If $\mathfrak{A}$ is almost-point-transitive and $\mathfrak{B}\in\mathsf{HSP}(\mathfrak{A})$, must $\mathfrak{B}$ be almost-point-transitive as well?

I strongly suspect that the answer is negative but I don't see how to construct a counterexample.

Answer 1

Let me distinguish between clone and polynomial clone. The former is the smallest composition-closed collection of operations on $A$ containing the primitive operations of $\mathbb A$ and the projections, while the latter is the smallest composition-closed collection of operations on $A$ containing the primitive operations of $\mathbb A$, the projections, and the constant operations. In fact, let me write $\mathbb A_A$ for the constant expansion of $\mathbb A$, and then refer to the clone of $\mathbb A_A$ when I want to talk about the polynomial clone of $\mathbb A$.

The $1$-unary algebra $\mathbb A =\langle \mathbb Z; f(x)\rangle$, where $f^{\mathbb A}(x)=x+1$, provides a negative answer to the question. This algebra has transitive automorphism group, since all powers of $f^{\mathbb A}(x)$ are automorphisms.

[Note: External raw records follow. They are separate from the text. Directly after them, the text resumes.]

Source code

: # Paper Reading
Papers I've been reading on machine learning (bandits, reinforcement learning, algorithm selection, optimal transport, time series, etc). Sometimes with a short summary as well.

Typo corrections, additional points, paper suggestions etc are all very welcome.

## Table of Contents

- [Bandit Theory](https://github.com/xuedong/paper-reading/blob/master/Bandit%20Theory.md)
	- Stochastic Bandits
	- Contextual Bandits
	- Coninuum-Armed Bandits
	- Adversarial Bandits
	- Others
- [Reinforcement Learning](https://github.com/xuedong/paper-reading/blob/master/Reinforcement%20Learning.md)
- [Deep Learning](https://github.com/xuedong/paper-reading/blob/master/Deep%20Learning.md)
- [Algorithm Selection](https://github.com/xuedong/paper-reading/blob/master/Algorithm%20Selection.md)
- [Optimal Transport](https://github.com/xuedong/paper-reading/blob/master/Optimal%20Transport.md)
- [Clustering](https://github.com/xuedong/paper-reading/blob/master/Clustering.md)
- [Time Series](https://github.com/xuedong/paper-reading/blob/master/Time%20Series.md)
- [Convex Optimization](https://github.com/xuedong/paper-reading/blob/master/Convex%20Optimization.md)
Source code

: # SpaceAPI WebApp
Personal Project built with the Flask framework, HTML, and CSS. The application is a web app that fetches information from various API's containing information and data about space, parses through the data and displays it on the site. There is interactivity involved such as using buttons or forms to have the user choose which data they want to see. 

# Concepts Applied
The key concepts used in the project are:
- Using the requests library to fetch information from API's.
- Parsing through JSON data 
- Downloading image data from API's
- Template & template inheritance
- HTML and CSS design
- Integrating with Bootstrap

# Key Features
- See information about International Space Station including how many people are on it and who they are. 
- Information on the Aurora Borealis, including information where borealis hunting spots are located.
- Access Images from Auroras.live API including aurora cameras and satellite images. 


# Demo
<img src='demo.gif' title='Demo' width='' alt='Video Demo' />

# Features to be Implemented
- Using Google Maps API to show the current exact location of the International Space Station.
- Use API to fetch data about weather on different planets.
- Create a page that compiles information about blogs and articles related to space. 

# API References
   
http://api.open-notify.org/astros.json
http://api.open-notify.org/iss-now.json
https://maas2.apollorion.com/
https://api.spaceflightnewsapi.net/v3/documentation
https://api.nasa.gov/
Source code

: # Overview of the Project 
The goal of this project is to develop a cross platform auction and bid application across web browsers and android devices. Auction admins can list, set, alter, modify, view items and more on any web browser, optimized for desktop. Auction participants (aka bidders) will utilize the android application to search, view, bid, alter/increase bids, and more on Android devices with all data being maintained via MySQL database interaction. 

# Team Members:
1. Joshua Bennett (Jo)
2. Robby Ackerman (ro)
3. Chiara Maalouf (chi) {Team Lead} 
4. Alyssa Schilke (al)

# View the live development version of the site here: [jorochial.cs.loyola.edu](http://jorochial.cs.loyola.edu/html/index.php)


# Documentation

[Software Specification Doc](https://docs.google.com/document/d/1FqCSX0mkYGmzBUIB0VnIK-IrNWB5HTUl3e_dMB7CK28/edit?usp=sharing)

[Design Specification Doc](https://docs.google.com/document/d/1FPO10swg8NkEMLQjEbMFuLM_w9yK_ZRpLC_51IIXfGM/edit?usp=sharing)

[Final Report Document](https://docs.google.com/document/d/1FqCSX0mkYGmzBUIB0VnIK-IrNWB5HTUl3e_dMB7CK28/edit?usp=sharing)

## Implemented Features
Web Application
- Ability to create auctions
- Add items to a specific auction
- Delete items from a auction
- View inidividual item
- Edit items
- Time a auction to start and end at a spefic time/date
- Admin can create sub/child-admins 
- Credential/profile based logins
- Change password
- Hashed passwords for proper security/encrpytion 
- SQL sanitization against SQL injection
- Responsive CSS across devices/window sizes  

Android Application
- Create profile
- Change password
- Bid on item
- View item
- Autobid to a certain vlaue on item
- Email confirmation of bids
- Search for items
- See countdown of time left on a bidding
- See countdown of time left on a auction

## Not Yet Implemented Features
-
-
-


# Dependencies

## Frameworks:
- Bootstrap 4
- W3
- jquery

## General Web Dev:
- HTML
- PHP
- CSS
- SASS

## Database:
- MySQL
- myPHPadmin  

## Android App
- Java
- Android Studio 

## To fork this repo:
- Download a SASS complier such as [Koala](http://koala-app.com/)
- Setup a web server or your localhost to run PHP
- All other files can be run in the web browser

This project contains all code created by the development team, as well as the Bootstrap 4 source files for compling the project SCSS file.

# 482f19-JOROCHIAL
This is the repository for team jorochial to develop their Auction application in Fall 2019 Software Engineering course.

The terms in this language in the variable $x$ are $x, f(x), f^2(x), \ldots$, so each proper subvariety of the variety of all $1$-unary algebras is axiomatizable by some set of identities of the form $f^m(x)\approx f^n(x)$, $m\neq n$, or of the form $f^m(x)\approx f^n(y)$. None of these hold in $\mathbb A$, so $\mathbb A$ generates the variety of all $1$-unary algebras.

Let $\mathbb B = \langle \mathbb Z; f(x)\rangle$ where $f^{\mathbb B}(x)=|x|$. $\mathbb B$ is a $1$-unary algebra whose basic operation has proper range. The algebra $\mathbb B_B$ has the property that its clone consists of essentially unary operations only, it contains all the constant operations on the domain, and it contains a nonsurjective unary operation $f^{\mathbb B}(x)$.

Let $\mathbb C$ be any algebra defined on the same set as $\mathbb B$ whose polynomial clone agrees with that of $\mathbb B$. Then $\mathbb C_C$ has the property that its clone consists of essentially unary operations only, it contains all the constant operations on the domain, and it contains a nonsurjective unary operation $f^{\mathbb B}(x)$. Since the clone of the reduct $\mathbb C$ contains all the nonconstant operations of the clone of $\mathbb C_C$, the clone of $\mathbb C$ must contain $f^{\mathbb B}(x)$. The range of $f^{\mathbb B}(x)$ is closed under any automorphism of $\mathbb C$, so the automorphism group of $\mathbb C$ is not transitive.

Altogether this shows that (i) $\mathbb A$ has transitive automorphism group (so $\mathbb A$ is point-transitive), but (ii) the variety generated by $\mathbb A$ contains an algebra $\mathbb B$ that is not almost-point-transitive.